_Try it_
Please print out the entries below unchanged and skip the images.

Task inputs Block Start

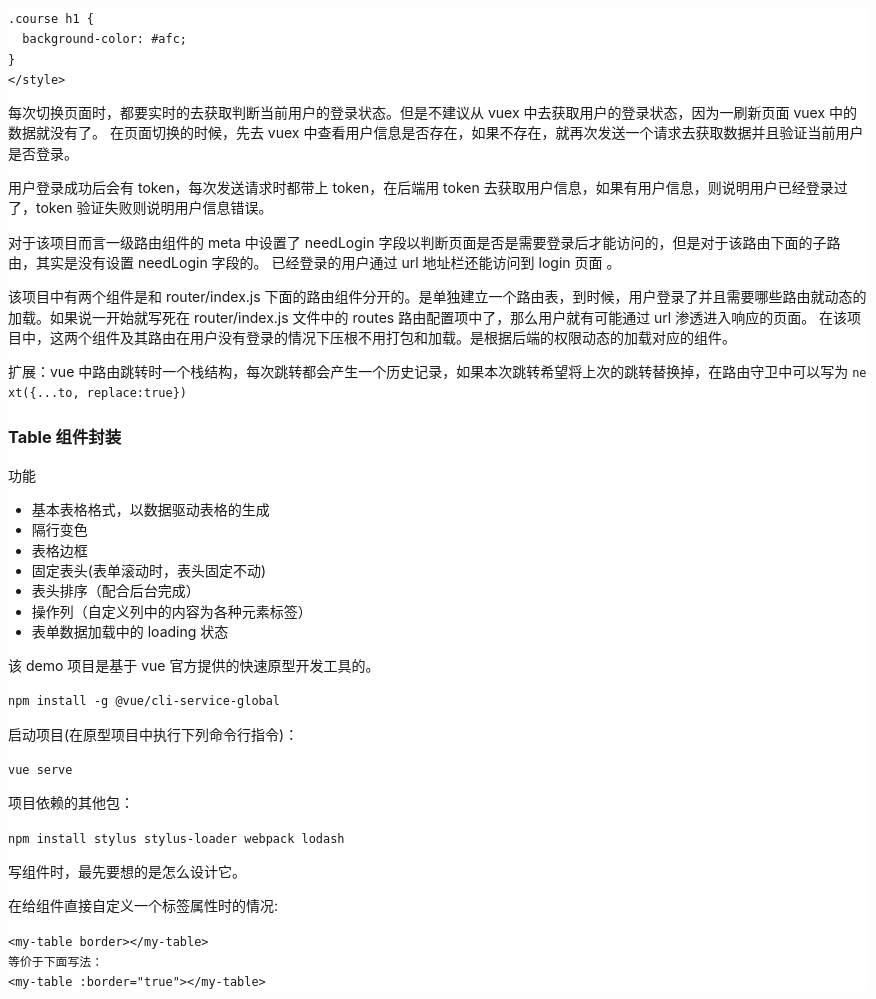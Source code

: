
 ```vue
.course h1 {
  background-color: #afc;
}
</style>
```

每次切换页面时，都要实时的去获取判断当前用户的登录状态。但是不建议从 vuex 中去获取用户的登录状态，因为一刷新页面 vuex 中的数据就没有了。 在页面切换的时候，先去 vuex 中查看用户信息是否存在，如果不存在，就再次发送一个请求去获取数据并且验证当前用户是否登录。

用户登录成功后会有 token，每次发送请求时都带上 token，在后端用 token 去获取用户信息，如果有用户信息，则说明用户已经登录过了，token 验证失败则说明用户信息错误。

对于该项目而言一级路由组件的 meta 中设置了 needLogin 字段以判断页面是否是需要登录后才能访问的，但是对于该路由下面的子路由，其实是没有设置 needLogin 字段的。 已经登录的用户通过 url 地址栏还能访问到 login 页面 。

该项目中有两个组件是和 router/index.js 下面的路由组件分开的。是单独建立一个路由表，到时候，用户登录了并且需要哪些路由就动态的加载。如果说一开始就写死在 router/index.js 文件中的 routes 路由配置项中了，那么用户就有可能通过 url 渗透进入响应的页面。 在该项目中，这两个组件及其路由在用户没有登录的情况下压根不用打包和加载。是根据后端的权限动态的加载对应的组件。

扩展：vue 中路由跳转时一个栈结构，每次跳转都会产生一个历史记录，如果本次跳转希望将上次的跳转替换掉，在路由守卫中可以写为 `next({...to, replace:true})`

### Table 组件封装

功能

- 基本表格格式，以数据驱动表格的生成
- 隔行变色
- 表格边框
- 固定表头(表单滚动时，表头固定不动)
- 表头排序（配合后台完成）
- 操作列（自定义列中的内容为各种元素标签）
- 表单数据加载中的 loading 状态

该 demo 项目是基于 vue 官方提供的快速原型开发工具的。

```
npm install -g @vue/cli-service-global
```

启动项目(在原型项目中执行下列命令行指令)：

```
vue serve
```

项目依赖的其他包：

```
npm install stylus stylus-loader webpack lodash
```

写组件时，最先要想的是怎么设计它。

在给组件直接自定义一个标签属性时的情况:

```
<my-table border></my-table>
等价于下面写法：
<my-table :border="true"></my-table>
```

Task inputs Block End

_Answer section_
Source code

:
 ```vue
.course h1 {
  background-color: #afc;
}
</style>
```

每次切换页面时，都要实时的去获取判断当前用户的登录状态。但是不建议从 vuex 中去获取用户的登录状态，因为一刷新页面 vuex 中的数据就没有了。 在页面切换的时候，先去 vuex 中查看用户信息是否存在，如果不存在，就再次发送一个请求去获取数据并且验证当前用户是否登录。

用户登录成功后会有 token，每次发送请求时都带上 token，在后端用 token 去获取用户信息，如果有用户信息，则说明用户已经登录过了，token 验证失败则说明用户信息错误。

对于该项目而言一级路由组件的 meta 中设置了 needLogin 字段以判断页面是否是需要登录后才能访问的，但是对于该路由下面的子路由，其实是没有设置 needLogin 字段的。 已经登录的用户通过 url 地址栏还能访问到 login 页面 。

该项目中有两个组件是和 router/index.js 下面的路由组件分开的。是单独建立一个路由表，到时候，用户登录了并且需要哪些路由就动态的加载。如果说一开始就写死在 router/index.js 文件中的 routes 路由配置项中了，那么用户就有可能通过 url 渗透进入响应的页面。 在该项目中，这两个组件及其路由在用户没有登录的情况下压根不用打包和加载。是根据后端的权限动态的加载对应的组件。

扩展：vue 中路由跳转时一个栈结构，每次跳转都会产生一个历史记录，如果本次跳转希望将上次的跳转替换掉，在路由守卫中可以写为 `next({...to, replace:true})`

### Table 组件封装

功能

- 基本表格格式，以数据驱动表格的生成
- 隔行变色
- 表格边框
- 固定表头(表单滚动时，表头固定不动)
- 表头排序（配合后台完成）
- 操作列（自定义列中的内容为各种元素标签）
- 表单数据加载中的 loading 状态

该 demo 项目是基于 vue 官方提供的快速原型开发工具的。

```
npm install -g @vue/cli-service-global
```

启动项目(在原型项目中执行下列命令行指令)：

```
vue serve
```

项目依赖的其他包：

```
npm install stylus stylus-loader webpack lodash
```

写组件时，最先要想的是怎么设计它。

在给组件直接自定义一个标签属性时的情况:

```
<my-table border></my-table>
等价于下面写法：
<my-table :border="true"></my-table>
```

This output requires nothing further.